To whom will this book appeal?
“The book will certainly be of interest to academics and researchers within engineering, graduate students, automotive engineers at OEMs and suppliers, ICT and software engineers, managers and other decision-makers. The book contains the views of carmakers from BMW to Volvo and university research centres from Aachen to Stockholm. Each chapter contains both perspectives. The 22 chapters present a snapshot of the state of the art in 2015. One specific chapter is devoted to the automated driving related projects in Europe, and ARTEMIS is very well represented in that respect, being at the forefront of a number of initiatives here, such as SafeTRANS. Another key project highlighted is the ITS (Intelligent Transport Systems) corridor from Rotterdam to Vienna because this shows how important the infrastructure is in the whole automated driving picture, especially when you consider how automated vehicles rely on data coming in from the outside, whether from roadside equipment, other vehicles or the cloud.”
Is there sufficient R&D in Europe in this domain of automated driving? And is Europe still competing with Asia or the US in this domain?
“It’s quite fascinating to see that, for example, you have Renault and Nissan engaged in collaboration and there are more examples of Euro-Asian partnerships is all kinds of automotive areas. So in some respects that leaves the US as the main competitor if you like. Europe tends to be more conservative in its R&D whereas the US has a get-up-and-go attitude, with caution thrown a little bit to the wind.

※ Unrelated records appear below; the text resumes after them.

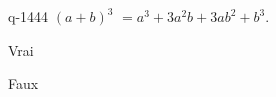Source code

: \begin{truefalse}{q-1444}
$(a+b)^3$ $=a^3+3a^2b+3ab^2+b^3$.
\item* Vrai
\item Faux
\end{truefalse}

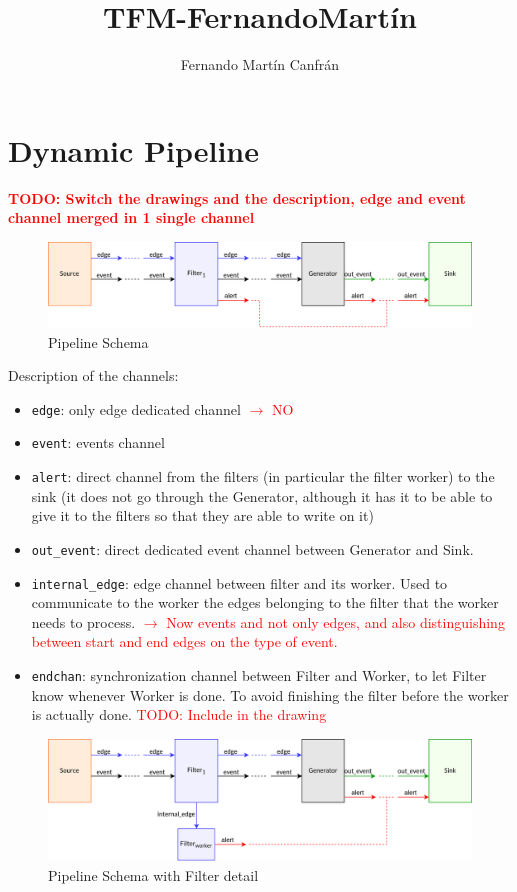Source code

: \documentclass{article}
\title{TFM-FernandoMartín}
\author{Fernando Martín Canfrán}
\begin{document}
\section{Dynamic Pipeline}

\textcolor{red}{\textbf{TODO: Switch the drawings and the description, edge and event channel merged in 1 single channel}}\\

\begin{figure}[H]
    \centering
    \includegraphics[scale = 0.7]{images/pipeline-schema.png}
    \caption{Pipeline Schema}
    \label{img:pipeline-schema}
\end{figure}

Description of the channels:
\begin{itemize}
    \item \texttt{edge}: only edge dedicated channel \textcolor{red}{$\rightarrow$ NO}
    \item \texttt{event}: events channel
    \item \texttt{alert}: direct channel from the filters (in particular the filter worker) to the sink (it does not go through the Generator, although it has it to be able to give it to the filters so that they are able to write on it)
    \item \texttt{out\_event}: direct dedicated event channel between Generator and Sink.
    \item \texttt{internal\_edge}: edge channel between filter and its worker. Used to communicate to the worker the edges belonging to the filter that the worker needs to process. \textcolor{red}{$\rightarrow$ Now events and not only edges, and also distinguishing between start and end edges on the type of event.}
    \item \texttt{endchan}: synchronization channel between Filter and Worker, to let Filter know whenever Worker is done. To avoid finishing the filter before the worker is actually done. \textcolor{red}{TODO: Include in the drawing}
  \end{itemize}


\begin{figure}[H]
  \centering
  \includegraphics[scale = 0.7]{images/pipeline-schema-filter-detail.png}
  \caption{Pipeline Schema with Filter detail}
  \label{img:pipeline-schema}
\end{figure}
\end{document}
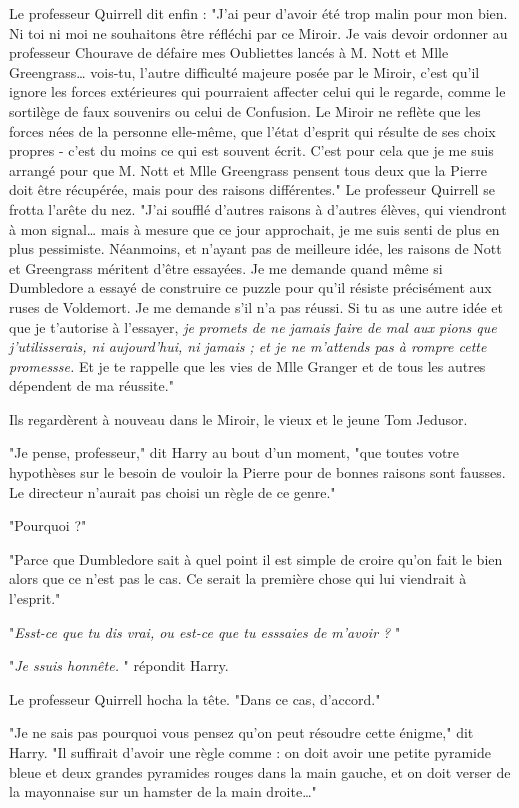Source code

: Le professeur Quirrell dit enfin : "J'ai peur d'avoir été trop malin pour mon bien. Ni toi ni moi ne souhaitons être réfléchi par ce Miroir. Je vais devoir ordonner au professeur Chourave de défaire mes Oubliettes lancés à M. Nott et Mlle Greengrass… vois-tu, l'autre difficulté majeure posée par le Miroir, c'est qu'il ignore les forces extérieures qui pourraient affecter celui qui le regarde, comme le sortilège de faux souvenirs ou celui de Confusion. Le Miroir ne reflète que les forces nées de la personne elle-même, que l'état d'esprit qui résulte de ses choix propres - c'est du moins ce qui est souvent écrit. C'est pour cela que je me suis arrangé pour que M. Nott et Mlle Greengrass pensent tous deux que la Pierre doit être récupérée, mais pour des raisons différentes." Le professeur Quirrell se frotta l'arête du nez. "J'ai soufflé d'autres raisons à d'autres élèves, qui viendront à mon signal… mais à mesure que ce jour approchait, je me suis senti de plus en plus pessimiste. Néanmoins, et n'ayant pas de meilleure idée, les raisons de Nott et Greengrass méritent d'être essayées. Je me demande quand même si Dumbledore a essayé de construire ce puzzle pour qu'il résiste précisément aux ruses de Voldemort. Je me demande s'il n'a pas réussi. Si tu as une autre idée et que je t'autorise à l'essayer, \emph{je promets de ne jamais faire de mal aux pions que j'utilisserais, ni aujourd'hui, ni jamais ; et je ne m'attends pas à rompre cette promessse.}  Et je te rappelle que les vies de Mlle Granger et de tous les autres dépendent de ma réussite."

Ils regardèrent à nouveau dans le Miroir, le vieux et le jeune Tom Jedusor.

"Je pense, professeur," dit Harry au bout d'un moment, "que toutes votre hypothèses sur le besoin de vouloir la Pierre pour de bonnes raisons sont fausses. Le directeur n'aurait pas choisi un règle de ce genre."

"Pourquoi ?"

"Parce que Dumbledore sait à quel point il est simple de croire qu'on fait le bien alors que ce n'est pas le cas. Ce serait la première chose qui lui viendrait à l'esprit."

"\emph{Esst-ce que tu dis vrai, ou est-ce que tu esssaies de m'avoir ?} "

"\emph{Je ssuis honnête.} " répondit Harry.

Le professeur Quirrell hocha la tête. "Dans ce cas, d'accord."

"Je ne sais pas pourquoi vous pensez qu'on peut résoudre cette énigme," dit Harry. "Il suffirait d'avoir une règle comme : on doit avoir une petite pyramide bleue et deux grandes pyramides rouges dans la main gauche, et on doit verser de la mayonnaise sur un hamster de la main droite…"

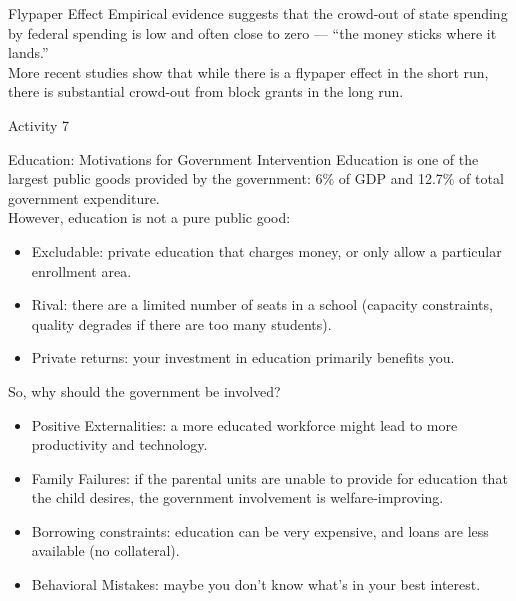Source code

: \documentclass[8pt]{extarticle}
\begin{document}
  \begin{problem}{Flypaper Effect}
    Empirical evidence suggests that the crowd-out of state spending by federal spending is low and often close to zero --- ``the money sticks where it lands.''\\

    More recent studies show that while there is a flypaper effect in the short run, there is substantial crowd-out from block grants in the long run.
  \end{problem}
  \begin{problem}{Activity 7}
    \begin{tcbraster}[raster columns = 1,colframe = black!75!white,colback=white]
    \end{tcbraster}
  \end{problem}
  \begin{problem}{Education: Motivations for Government Intervention}
    Education is one of the largest public goods provided by the government: 6\% of GDP and 12.7\% of total government expenditure.\\

    However, education is not a pure public good:
    \begin{itemize}
      \item Excludable: private education that charges money, or only allow a particular enrollment area.
      \item Rival: there are a limited number of seats in a school (capacity constraints, quality degrades if there are too many students).
      \item Private returns: your investment in education primarily benefits you.
    \end{itemize}
    So, why should the government be involved?
    \begin{itemize}
      \item Positive Externalities: a more educated workforce might lead to more productivity and technology.
      \item Family Failures: if the parental units are unable to provide for education that the child desires, the government involvement is welfare-improving.
      \item Borrowing constraints: education can be very expensive, and loans are less available (no collateral).
      \item Behavioral Mistakes: maybe you don't know what's in your best interest.
    \end{itemize}
  \end{problem}
\end{document}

In part, the complexity of legislation and regulation in Europe that manufacturers have to negotiate does mean that developments take a little longer to take hold and flourish. But the engineering is both strong and thorough so that when a technological ‘extra’ does come onto the market, bit German, French, Swedish or other manufacturers, it will have had to prove itself according to the most rigorous requirements. What this says about the state of R&D in the domain of automated driving, therefore, is that when R&D results actually go into practice, they will have passed the most stringent demands. In fact, I would go so far as to say that our expertise in Europe is so good and so renowned that there might even be the danger of a brain drain west to carmakers in the US.”
How do you think the public will take to automated driving?
“While this is not really the focus of the book, it is a relevant, even tough question to answer. We can solve the technical questions but with security and privacy top of the mind, these are issues that won’t go away and have to be dealt with, whether by legislation, a shift in attitude, culture … No, it’s not an easy one. We have to convince the user that automated driving is about improving safety and comfort, to give the driver confidence and relieve driving workload and stress. Automated driving has the potential to drastically reduce road fatalities – there are already driver assistance systems like LDW (lane departure warning) or ACC (adaptive cruise control) that are already making driving safer and less stressful. But, of course, driving is just as emotional an activity as it is rational. You want to get from A to B safely and comfortably but you also want to ‘feel’ the driving experience. I think that firstly the ‘acceptance’ will have to be gained in a structured or controlled environment before automated driving finds its place in the mixed vehicle/infrastructure environment. But I think that in the future our children’s children are likely to know nothing other than the automated driving environment.”